[Source records]
____________

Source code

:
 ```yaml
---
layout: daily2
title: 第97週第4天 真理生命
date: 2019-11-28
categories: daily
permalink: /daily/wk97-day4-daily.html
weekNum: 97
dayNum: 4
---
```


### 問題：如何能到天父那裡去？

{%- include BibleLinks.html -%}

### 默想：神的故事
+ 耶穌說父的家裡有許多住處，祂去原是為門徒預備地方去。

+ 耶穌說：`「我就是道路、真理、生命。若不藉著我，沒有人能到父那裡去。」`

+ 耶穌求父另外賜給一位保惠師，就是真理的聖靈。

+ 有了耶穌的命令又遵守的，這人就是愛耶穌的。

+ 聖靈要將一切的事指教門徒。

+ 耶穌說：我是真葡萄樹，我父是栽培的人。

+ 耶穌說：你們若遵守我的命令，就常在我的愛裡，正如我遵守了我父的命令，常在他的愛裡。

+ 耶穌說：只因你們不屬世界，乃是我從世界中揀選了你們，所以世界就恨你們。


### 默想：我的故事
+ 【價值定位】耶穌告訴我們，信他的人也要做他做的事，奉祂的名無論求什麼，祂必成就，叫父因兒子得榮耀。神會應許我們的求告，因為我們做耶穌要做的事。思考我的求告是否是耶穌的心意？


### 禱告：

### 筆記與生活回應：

____________

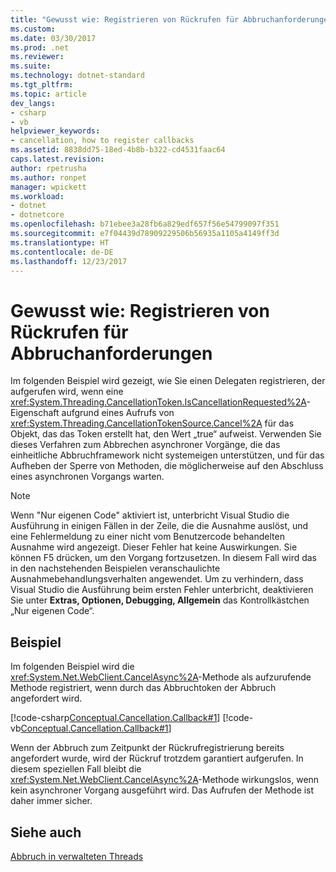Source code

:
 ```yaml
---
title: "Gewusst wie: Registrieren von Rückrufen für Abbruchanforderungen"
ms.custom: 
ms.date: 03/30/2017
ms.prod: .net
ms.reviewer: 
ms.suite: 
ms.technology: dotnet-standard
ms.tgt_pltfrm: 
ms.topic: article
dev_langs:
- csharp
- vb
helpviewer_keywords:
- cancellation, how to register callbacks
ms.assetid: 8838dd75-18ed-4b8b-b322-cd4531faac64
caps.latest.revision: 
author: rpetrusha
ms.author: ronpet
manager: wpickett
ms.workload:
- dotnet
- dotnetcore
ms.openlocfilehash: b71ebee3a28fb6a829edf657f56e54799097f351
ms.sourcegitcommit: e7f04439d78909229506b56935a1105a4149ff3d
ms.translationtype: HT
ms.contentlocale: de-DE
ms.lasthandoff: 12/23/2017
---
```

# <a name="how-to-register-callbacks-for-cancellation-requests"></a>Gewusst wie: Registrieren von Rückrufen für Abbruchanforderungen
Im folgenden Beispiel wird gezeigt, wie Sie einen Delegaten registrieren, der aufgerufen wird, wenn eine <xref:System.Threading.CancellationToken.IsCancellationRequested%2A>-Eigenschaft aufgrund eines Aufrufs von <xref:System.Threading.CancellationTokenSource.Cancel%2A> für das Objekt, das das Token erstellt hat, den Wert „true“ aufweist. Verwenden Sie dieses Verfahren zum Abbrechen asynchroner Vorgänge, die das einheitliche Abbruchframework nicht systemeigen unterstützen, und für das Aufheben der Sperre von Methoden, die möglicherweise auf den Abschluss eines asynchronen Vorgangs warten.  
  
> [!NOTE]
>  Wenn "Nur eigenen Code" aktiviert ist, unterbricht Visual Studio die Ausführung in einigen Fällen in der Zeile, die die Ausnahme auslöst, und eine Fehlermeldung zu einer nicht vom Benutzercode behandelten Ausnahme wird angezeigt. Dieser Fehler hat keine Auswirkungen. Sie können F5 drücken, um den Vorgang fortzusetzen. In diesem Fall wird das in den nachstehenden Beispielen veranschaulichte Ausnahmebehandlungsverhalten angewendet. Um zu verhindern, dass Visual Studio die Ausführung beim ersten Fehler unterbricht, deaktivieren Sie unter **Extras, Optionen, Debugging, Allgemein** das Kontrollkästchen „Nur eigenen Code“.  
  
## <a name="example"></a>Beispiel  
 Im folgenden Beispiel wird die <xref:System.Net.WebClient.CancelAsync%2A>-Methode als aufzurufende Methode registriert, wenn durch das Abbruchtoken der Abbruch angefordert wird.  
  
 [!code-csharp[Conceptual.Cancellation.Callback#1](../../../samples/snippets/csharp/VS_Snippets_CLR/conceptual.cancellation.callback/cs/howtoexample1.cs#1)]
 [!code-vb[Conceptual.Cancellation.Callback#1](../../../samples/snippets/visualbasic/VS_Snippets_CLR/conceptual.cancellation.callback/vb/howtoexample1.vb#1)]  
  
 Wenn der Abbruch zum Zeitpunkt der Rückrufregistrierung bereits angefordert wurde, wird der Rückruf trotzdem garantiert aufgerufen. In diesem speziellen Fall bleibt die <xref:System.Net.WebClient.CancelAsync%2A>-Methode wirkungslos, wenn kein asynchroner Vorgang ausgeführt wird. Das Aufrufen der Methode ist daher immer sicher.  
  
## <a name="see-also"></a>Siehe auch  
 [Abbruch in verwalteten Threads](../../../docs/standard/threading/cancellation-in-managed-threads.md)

____________

Lines in the entries above that hold "samples" should be counted; give only that count.

2